Reihe: Was sind Polenstudien?
Redaktionell betreut von Osteuropa-Kolleg NRW

Die Universität der in Herbert Grönemeyers Kulthymne besungenen Stadt Bochum beheimatet sowohl Osteuropäische Geschichte als auch Slavistische Sprach-, Literatur- und Kulturwissenschaft. Damit gehört sie zu zahlreichen inner- und außeruniversitären Institutionen mit Osteuropabezug in Nordrhein-Westfalen. So entstand an der Ruhr-Universität die Idee, die vorhandene Kompetenz zu bündeln, um der Osteuropaexpertise eine kraftvolle Stimme zu verleihen. Seit 2015 üben wir im Osteuropa-Kolleg NRW den Spagat zwischen wissenschaftlicher Forschung und Wissenstransfer in einer multikulturellen Gesellschaft. Die Polenstudien im Kolleg "never walk alone", um bei dieser musikalischen Inspiration zu bleiben (und die Fußballhymne von Borussia Dortmund zu paraphrasieren). Was "Polen" ist und wie man es erforscht, wird immer im Kontext ähnlicher Fragen in Bezug auf Russland, die Ukraine oder Belarus debattiert. Die historischen, sprachlichen, religiösen, kulturellen und politischen Verflechtungen Osteuropas lassen sich nämlich nicht nach nationalen Kriterien auseinanderdividieren, auch wenn nationalstaatlich organisierte Geisteswissenschaften mitunter etwas anderes suggerieren mögen.

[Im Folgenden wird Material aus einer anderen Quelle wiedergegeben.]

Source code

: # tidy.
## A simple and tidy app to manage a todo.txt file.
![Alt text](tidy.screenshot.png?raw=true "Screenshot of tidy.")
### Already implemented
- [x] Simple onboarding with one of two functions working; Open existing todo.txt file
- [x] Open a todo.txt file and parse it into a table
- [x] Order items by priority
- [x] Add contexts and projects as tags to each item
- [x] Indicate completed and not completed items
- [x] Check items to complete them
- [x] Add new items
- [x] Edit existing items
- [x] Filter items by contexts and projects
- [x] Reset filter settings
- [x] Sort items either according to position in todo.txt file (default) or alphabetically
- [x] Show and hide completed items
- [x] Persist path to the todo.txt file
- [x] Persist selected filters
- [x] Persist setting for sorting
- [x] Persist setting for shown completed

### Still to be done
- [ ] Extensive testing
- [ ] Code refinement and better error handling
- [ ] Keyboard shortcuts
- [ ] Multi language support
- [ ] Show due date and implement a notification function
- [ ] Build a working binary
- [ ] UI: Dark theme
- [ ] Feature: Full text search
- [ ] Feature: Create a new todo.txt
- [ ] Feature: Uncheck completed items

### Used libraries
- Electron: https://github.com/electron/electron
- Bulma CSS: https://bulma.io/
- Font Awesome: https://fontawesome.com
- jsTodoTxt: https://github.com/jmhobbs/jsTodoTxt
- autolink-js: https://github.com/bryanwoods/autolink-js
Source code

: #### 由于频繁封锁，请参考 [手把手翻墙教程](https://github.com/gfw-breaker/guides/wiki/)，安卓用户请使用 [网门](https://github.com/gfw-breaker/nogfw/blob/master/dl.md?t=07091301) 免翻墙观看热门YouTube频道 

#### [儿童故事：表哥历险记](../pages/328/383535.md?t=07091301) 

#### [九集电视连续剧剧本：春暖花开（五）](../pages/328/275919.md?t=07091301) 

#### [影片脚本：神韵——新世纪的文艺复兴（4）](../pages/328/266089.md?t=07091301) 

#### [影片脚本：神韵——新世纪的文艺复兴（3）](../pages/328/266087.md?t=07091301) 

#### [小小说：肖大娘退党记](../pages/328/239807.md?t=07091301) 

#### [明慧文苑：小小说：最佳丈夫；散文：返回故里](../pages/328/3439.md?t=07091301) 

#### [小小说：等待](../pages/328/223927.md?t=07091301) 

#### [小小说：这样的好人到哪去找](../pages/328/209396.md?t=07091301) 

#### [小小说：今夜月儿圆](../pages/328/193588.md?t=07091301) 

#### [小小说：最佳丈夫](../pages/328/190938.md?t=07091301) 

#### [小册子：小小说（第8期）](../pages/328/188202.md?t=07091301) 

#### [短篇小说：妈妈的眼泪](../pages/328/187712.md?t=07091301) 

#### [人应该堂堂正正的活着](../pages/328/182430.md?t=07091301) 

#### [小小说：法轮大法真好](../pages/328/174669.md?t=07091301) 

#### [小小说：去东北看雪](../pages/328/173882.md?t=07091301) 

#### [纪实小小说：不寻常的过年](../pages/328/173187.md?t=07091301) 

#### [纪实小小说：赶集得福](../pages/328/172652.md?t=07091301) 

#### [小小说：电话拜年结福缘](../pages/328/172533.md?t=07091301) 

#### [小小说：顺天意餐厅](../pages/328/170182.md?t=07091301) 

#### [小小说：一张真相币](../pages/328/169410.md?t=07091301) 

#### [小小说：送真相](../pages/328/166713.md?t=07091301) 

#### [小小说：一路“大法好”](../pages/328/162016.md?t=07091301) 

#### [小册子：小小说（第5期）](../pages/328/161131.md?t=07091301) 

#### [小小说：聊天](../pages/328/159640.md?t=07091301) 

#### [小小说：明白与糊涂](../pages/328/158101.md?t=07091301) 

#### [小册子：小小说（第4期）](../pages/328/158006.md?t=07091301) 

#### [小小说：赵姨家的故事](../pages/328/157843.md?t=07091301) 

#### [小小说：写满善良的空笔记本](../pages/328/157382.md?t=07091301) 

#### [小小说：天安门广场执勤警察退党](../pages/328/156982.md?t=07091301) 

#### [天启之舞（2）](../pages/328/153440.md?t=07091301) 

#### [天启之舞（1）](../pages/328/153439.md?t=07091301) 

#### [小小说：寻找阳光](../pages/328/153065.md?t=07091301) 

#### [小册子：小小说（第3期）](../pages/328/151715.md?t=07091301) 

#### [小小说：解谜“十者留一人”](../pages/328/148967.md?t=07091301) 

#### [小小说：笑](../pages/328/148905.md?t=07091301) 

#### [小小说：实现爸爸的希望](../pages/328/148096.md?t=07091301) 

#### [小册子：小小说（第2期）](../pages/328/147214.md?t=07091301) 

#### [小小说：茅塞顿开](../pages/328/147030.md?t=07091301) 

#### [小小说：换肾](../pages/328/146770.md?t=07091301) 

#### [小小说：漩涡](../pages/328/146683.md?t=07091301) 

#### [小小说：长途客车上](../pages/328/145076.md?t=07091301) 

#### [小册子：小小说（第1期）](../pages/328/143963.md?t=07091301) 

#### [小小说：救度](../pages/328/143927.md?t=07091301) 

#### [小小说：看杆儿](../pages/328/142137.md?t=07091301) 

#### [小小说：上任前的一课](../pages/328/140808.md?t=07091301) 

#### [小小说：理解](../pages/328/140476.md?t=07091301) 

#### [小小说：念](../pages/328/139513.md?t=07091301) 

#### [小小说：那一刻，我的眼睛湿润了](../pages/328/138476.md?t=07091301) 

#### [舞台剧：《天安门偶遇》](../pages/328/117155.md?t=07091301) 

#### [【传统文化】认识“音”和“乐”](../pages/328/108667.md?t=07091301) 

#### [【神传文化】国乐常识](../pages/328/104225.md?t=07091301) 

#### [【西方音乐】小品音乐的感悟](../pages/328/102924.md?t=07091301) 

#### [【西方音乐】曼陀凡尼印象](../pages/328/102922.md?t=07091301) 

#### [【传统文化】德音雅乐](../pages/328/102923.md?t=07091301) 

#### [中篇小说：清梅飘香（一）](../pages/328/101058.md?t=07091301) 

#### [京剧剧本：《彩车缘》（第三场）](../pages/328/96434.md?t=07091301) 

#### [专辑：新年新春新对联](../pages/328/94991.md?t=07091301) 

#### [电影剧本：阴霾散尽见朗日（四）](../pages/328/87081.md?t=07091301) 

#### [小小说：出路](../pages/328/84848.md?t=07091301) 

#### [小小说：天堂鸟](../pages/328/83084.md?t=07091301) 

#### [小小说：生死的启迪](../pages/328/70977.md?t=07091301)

Das Osteuropa-Kolleg ist ein Netzwerk von Personen und Institutionen, die Themen mit Osteuropabezug erforschen, in der breiten Öffentlichkeit vermitteln und gemeinsame Veranstaltungen organisieren. Laufend kommen neue Partner mit neuen Projekten dazu. In jedem akademischen Semester bieten wir publikumsoffene Vorlesungsreihen an. Im Wintersemester 2018/19 starteten wir an der Ruhr-Universität Bochum den Masterstudien-Schwerpunkt Osteuropäische Studien mit Praxisbezug. Die wissenschaftliche Ausbildung erfolgt in den Osteuropafächern der Ruhr-Universität Bochum. Zentraler Bestandteil ist ein einsemestriges Praxismodul, das in den Partnerinstitutionen des Kollegs absolviert wird und wertvolle Einblicke in die Arbeit von Museen, Archiven, Bibliotheken, Stiftungen und Kulturzentren bietet. Die Studierenden können selbst entscheiden, auf welche der osteuropäischen Länder sie sich in dieser Phase besonders konzentrieren wollen. Um einen Eindruck über die Ausbildung zu bekommen, sei auf die Erfahrungsberichte der Absolventinnen und Absolventen hingewiesen. Ausgestattet mit wertvollem Berufswissen und wichtigen Kontakten haben unsere Absolventinnen und Absolventen einen leichteren Zugang zum Arbeitsmarkt.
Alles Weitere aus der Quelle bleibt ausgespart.